Mine has a dummy for bedtime and occasionally to nap or if she's under the weather or having a grumpy day, thanks for judging though!

BiscuitLover3678 · 12/04/2022 17:07

It’s silly because dummies have been used throughout history. They became seen negatively during some campaign (not sure what decade but within last 60 years or so) when parents didn’t sterilise them properly and there were issues with children having them so much they weren’t talking. They’re actually a very normal thing though.

BiscuitLover3678 · 12/04/2022 17:08

[quote Giraffesandbottoms]@BitOutOfPractice

What doesn’t make sense is that OP is fine with them at a certain age but not at others.[/quote]
In some ways I think they make more sense later on. It really shouldn’t matter either. A dummy is a dummy.

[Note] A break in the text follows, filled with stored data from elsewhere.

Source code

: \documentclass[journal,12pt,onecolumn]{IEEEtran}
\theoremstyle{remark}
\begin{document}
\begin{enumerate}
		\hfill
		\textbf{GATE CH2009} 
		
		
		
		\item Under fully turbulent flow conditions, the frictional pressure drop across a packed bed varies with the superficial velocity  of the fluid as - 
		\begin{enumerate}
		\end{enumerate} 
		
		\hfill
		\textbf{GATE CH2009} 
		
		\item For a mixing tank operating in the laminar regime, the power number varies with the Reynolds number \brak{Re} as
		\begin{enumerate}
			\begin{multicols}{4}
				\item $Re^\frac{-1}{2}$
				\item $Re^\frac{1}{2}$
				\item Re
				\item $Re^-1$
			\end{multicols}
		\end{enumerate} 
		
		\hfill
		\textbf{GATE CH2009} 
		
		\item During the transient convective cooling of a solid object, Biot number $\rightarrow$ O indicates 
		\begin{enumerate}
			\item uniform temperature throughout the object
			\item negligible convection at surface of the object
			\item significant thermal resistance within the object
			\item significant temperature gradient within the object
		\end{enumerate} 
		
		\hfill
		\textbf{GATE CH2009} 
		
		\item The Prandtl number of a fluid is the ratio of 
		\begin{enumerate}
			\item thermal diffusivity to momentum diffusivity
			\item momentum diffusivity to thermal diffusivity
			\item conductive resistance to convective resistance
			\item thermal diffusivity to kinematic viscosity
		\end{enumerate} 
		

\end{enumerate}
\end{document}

MissMaple82 · 12/04/2022 17:09

Judgemental much?

Giraffesandbottoms · 12/04/2022 17:38

@BiscuitLover3678

It bothers me though because I think it’s part of this parenting ethos/lifestyle ethos people seem to have on here where what’s convenient for you use acceptable, without realising that that’s what’s driving your thought process. Eg :

“I hate dummies except for in small babies because I used one then and it helped me but I stopped at 6m so that’s when it’s not acceptable”
“Having 2 children is totally fine because that’s how many I could afford/handle/wanted to have and any more than that is a disgrace for environmental reasons”
“Shein is a terrible place to shop for ethical reasons but primark is fine because it’s near my house”
“Large cars are a huge eco nightmare and should be laughed at. My household run two cars but that’s ok because they are small/we need them”.

On and on and on with 0 self awareness.

MrsTerryPratchett · 12/04/2022 17:55

OP wasn't referring to children with SN in her OP so all of your posts have been irrelevant.

How would she know. She's just judging.

I'm with @AchillesPoirot here. I didn't know DD had additional needs when she was a toddler. How can a stranger ascertain who to judge?

The fact is people want SEN to be nice and obvious so they can pity us and judge the other parents. I want neither the pity nor the judgement.